Retouching and treatment services
Digital photography has brought back the instantaneity of the old Polaroid camera’s with unlimited possibilities of retouching and enhancing the original photo. That single fact changed our visual culture especially felt in the beauty and fashion industry. Nowdays, images practically always undergo a basic treatment that includes adjusting the colour balance, contrast, saturation and minor retouching of the skin.
More important retouching like the removal of undesirable objects or phone cords in the case of a shot of a room, the elimination of scars, cellulite, rolls and wrinkles on a face can entail a considerable amount of time and extra cost could be applied.
Example 1: (see the before and after by going over the photo with your computer mouse)
The challenge in the case of this photo was to keep the texture of the skin but harmonize the skin tone, lighten the wrinkles around the eyes and mouth. Open pores and the shine on the cheeks and nose were corrected. The white of the eyes were lightened mostly by removing the traces of the contact lenses. Flyaway hairs were also erased.
Example 2: (see the before and after going over the photo with your computer mouse)
A highkey treatment has been applied for this photo. It involves desaturation and reducing the details of the skin tone without touching the mouth, eyes and nose. The blue background and the hair was saturated and darkened to accentuate the fairness of the skin. This strategy gives a bright luminous porcelain skin effect and allows the expression to stand out in a striking way.

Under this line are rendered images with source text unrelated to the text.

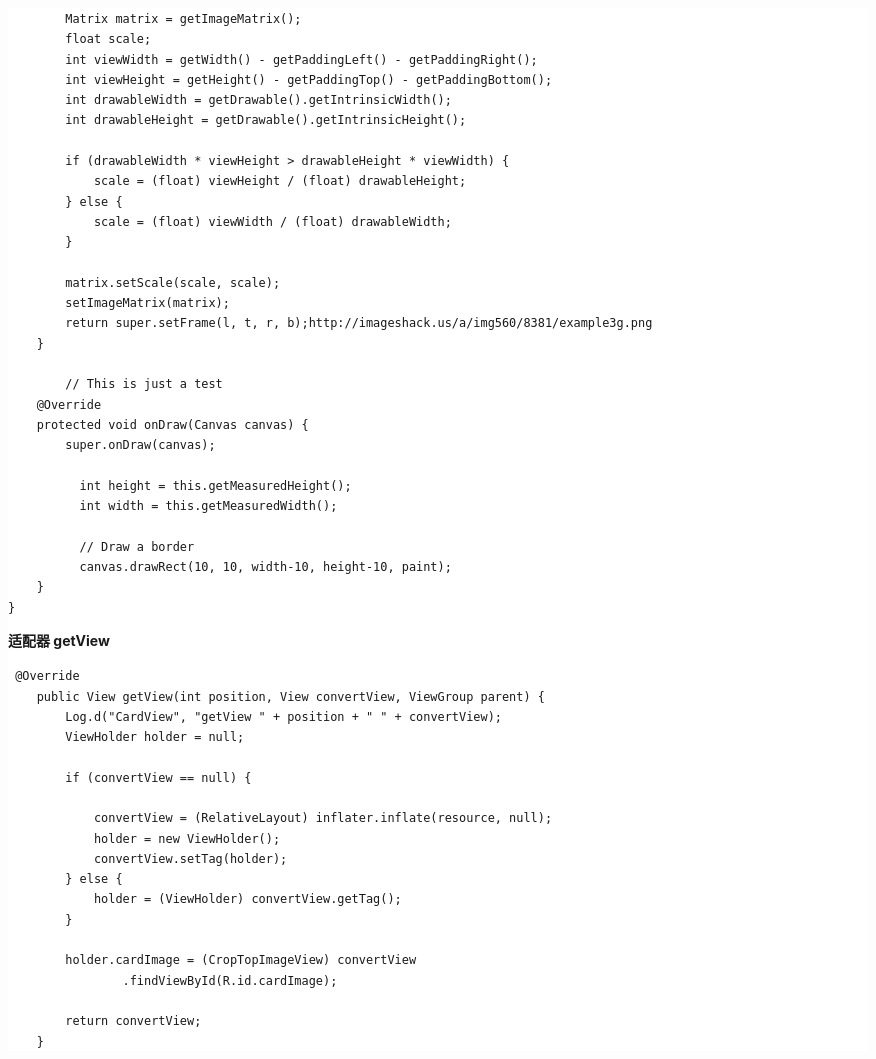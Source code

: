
 ```
        Matrix matrix = getImageMatrix();
        float scale;
        int viewWidth = getWidth() - getPaddingLeft() - getPaddingRight();
        int viewHeight = getHeight() - getPaddingTop() - getPaddingBottom();
        int drawableWidth = getDrawable().getIntrinsicWidth();
        int drawableHeight = getDrawable().getIntrinsicHeight();

        if (drawableWidth * viewHeight > drawableHeight * viewWidth) {
            scale = (float) viewHeight / (float) drawableHeight;
        } else {
            scale = (float) viewWidth / (float) drawableWidth;
        }

        matrix.setScale(scale, scale);
        setImageMatrix(matrix);
        return super.setFrame(l, t, r, b);http://imageshack.us/a/img560/8381/example3g.png
    }

        // This is just a test
    @Override
    protected void onDraw(Canvas canvas) {
        super.onDraw(canvas);

          int height = this.getMeasuredHeight();
          int width = this.getMeasuredWidth();

          // Draw a border
          canvas.drawRect(10, 10, width-10, height-10, paint);
    }
} 
```

**适配器 getView**

```
 @Override
    public View getView(int position, View convertView, ViewGroup parent) {
        Log.d("CardView", "getView " + position + " " + convertView);
        ViewHolder holder = null;

        if (convertView == null) {

            convertView = (RelativeLayout) inflater.inflate(resource, null);
            holder = new ViewHolder();
            convertView.setTag(holder);
        } else {
            holder = (ViewHolder) convertView.getTag();
        }

        holder.cardImage = (CropTopImageView) convertView
                .findViewById(R.id.cardImage);

        return convertView;
    } 
```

Example 3: (see the before and after by going over the photo with your computer mouse)
This is an example of a radical treatment. It’s actually a combination of the original colour shot that was first saturated and a black and white version of the same frame. I kept some of the colours of the machinery and the ramp and boosted the contrast heavily.
Example 4: (see the before and after by going over the photo with your computer mouse)
This was an exceptional shot of a dancer’s jump, but it was shot just a couple of inches too low, therefore, the tips of the fingers were missing. Getting a perfect photo of a perfect jump is so rare, that I thought it was worth trying to find fingers from another shot and flip them around, stretch them, and rescale them to make them fit the rest of the hand. The whole top of the frame and half of the fingers were reconstructed. The color, density and contrast was adjusted as well.